Check with your utility. Ours offered an "energy assessment" a while back where they sent a guy out who replaced our entire house of bulbs to LEDs free of charge. He checked a few other things of course too, but mainly I wanted a bunch of free LEDs.

DirtyBird222
DirtyBird222 UberDork
2/26/20 10:51 a.m.

I've had nothing but bad luck with LEDs in living spaces. Subscribing for more great info. That stuff about the CRI is great. 

dculberson
dculberson MegaDork
2/26/20 11:30 a.m.

I had great luck with Costco bulbs and saved enough money on them to pay for the membership.

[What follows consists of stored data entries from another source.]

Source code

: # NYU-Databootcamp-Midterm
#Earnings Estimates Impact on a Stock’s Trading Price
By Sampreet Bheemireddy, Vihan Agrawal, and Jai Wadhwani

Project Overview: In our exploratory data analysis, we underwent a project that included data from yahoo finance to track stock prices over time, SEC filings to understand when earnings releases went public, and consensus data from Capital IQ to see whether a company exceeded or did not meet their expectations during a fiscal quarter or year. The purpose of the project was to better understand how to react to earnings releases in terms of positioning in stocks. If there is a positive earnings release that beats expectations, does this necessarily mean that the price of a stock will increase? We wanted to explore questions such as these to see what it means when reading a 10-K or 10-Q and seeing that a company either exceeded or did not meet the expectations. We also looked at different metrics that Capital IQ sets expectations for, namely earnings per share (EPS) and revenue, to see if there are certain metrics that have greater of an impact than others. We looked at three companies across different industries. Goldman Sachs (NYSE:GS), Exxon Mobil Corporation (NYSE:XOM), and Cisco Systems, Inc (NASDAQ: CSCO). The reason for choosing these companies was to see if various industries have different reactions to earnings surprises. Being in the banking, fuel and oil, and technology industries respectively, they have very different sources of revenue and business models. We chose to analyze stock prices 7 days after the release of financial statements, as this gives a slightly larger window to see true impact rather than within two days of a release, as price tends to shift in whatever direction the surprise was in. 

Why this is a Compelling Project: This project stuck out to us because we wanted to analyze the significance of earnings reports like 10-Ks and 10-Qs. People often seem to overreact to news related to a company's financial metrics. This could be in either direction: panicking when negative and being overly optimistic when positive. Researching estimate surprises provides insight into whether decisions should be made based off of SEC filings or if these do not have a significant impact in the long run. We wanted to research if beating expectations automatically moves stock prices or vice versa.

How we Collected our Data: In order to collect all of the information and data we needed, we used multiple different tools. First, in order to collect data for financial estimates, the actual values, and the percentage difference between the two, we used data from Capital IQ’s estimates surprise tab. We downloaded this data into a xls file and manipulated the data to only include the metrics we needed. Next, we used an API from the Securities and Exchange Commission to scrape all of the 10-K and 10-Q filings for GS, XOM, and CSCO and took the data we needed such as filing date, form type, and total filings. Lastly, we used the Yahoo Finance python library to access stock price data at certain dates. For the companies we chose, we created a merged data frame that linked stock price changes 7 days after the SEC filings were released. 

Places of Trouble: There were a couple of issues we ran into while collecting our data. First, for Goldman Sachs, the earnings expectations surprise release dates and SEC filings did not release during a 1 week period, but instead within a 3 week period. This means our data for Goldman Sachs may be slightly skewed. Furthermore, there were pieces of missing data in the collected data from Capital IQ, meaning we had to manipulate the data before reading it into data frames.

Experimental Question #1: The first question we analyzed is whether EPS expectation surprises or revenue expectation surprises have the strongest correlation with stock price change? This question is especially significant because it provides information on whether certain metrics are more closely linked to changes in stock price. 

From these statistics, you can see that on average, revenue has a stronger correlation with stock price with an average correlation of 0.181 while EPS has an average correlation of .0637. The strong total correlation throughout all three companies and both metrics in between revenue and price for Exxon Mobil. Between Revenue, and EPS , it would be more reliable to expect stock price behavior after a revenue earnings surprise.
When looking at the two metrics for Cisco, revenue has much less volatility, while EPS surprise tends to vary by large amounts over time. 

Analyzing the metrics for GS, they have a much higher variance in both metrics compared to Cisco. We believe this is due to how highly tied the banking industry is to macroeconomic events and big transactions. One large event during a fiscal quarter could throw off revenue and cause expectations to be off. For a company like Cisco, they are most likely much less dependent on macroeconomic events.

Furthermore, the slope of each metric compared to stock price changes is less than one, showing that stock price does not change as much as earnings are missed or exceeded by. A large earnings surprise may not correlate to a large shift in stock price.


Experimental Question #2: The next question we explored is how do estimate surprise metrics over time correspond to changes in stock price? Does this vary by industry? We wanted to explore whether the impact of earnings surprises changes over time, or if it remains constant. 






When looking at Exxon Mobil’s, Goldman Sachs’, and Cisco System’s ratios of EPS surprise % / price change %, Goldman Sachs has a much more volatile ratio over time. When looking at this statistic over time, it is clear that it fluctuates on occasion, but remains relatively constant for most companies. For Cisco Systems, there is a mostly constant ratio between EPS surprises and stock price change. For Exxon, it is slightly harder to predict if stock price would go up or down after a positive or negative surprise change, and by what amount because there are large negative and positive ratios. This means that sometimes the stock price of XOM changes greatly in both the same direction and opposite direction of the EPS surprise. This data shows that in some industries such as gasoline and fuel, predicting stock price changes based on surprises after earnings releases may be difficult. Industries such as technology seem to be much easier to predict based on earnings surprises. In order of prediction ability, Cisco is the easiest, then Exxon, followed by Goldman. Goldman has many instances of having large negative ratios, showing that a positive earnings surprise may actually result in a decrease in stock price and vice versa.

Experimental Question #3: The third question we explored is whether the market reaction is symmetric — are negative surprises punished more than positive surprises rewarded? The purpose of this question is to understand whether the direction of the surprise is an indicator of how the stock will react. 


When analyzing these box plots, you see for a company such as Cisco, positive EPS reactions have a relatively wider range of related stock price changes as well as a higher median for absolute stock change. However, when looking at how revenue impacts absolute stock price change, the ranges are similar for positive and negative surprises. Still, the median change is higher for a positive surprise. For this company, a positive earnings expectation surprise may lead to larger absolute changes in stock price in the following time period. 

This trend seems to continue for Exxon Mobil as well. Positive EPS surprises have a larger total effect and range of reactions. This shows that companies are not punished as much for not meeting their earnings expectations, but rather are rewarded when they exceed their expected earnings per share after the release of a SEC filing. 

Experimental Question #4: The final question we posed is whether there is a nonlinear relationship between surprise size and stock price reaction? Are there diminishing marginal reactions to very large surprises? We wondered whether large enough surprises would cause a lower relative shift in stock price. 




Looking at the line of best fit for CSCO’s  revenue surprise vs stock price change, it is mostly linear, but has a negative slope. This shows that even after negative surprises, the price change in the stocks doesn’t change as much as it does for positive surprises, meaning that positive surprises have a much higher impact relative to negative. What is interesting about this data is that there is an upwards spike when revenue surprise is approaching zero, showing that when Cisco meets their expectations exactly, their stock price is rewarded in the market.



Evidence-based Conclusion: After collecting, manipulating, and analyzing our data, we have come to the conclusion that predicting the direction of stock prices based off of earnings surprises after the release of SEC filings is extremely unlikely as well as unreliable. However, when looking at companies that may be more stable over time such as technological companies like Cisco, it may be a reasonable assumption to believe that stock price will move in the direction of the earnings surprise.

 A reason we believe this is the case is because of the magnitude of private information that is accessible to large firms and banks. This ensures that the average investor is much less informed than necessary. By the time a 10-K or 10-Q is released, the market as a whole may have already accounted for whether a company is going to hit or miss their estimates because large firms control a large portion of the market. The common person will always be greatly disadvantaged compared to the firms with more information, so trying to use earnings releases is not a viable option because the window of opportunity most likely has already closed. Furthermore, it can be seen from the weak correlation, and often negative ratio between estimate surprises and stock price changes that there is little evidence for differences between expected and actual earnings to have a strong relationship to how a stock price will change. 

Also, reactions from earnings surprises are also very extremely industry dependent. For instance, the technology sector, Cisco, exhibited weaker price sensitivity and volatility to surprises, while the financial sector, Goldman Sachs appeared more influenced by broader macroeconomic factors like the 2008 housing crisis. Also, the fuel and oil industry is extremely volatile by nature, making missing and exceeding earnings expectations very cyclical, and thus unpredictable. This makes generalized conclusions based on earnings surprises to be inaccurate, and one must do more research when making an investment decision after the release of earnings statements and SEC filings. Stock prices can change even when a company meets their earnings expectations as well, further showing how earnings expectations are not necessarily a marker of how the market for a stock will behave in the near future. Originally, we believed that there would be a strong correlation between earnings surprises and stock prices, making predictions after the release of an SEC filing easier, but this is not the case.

I was in a similar situation with a house full of incandescent can lights and didn't want to spend a fortune ($1200 using Home Depot pricing at the time!) and spent more like $200-300 by the time I was done. Wayyyy worth it and some of the rooms are actually habitable during the summer whereas before they would heat up massively from the moment the lights were on and it just got worse and worse. I'm so happy with the leds. Costco! 

Curtis73
Curtis73 GRM+ Memberand MegaDork
2/26/20 12:12 p.m.

I must have gotten lucky.  I bought a whole bunch at HD, then some more at a random hardware store.  They had a pallet full of them (likely found a bargain somewhere) and they were selling them cheap.

All of them are either Phillips or Cree.  On sale they are $1/bulb.  I think I got a bunch of 4-packs for $5

All dimmable, zero flicker.  Some pars for the cans in the kitchen and living room, Edison bulbs for the rest.  Just buy them and screw them in.  Done.

I bought a few on Amazon from China, and even they are fantastic.  My bathroom fixture had the halogen tubes with the contacts on the ends that fit between two springy tabs.  Got those on Amazon for a couple bucks and they're great.

Here is the thing you're looking for:  "dimmable to X%"  This is the point where a bulb just goes out.  Most cheap bulbs are 10%.  Good bulbs are 5%.  The stuff I use at the theater for LED lighting fixtures are 1.2%, but they cost $4000 each.  Any of the Cree or Phillips bulbs available at box stores will be 5%, and you'll never notice it.  If you were in my house, the only reason you would know they aren't incandescent is because they're not hot.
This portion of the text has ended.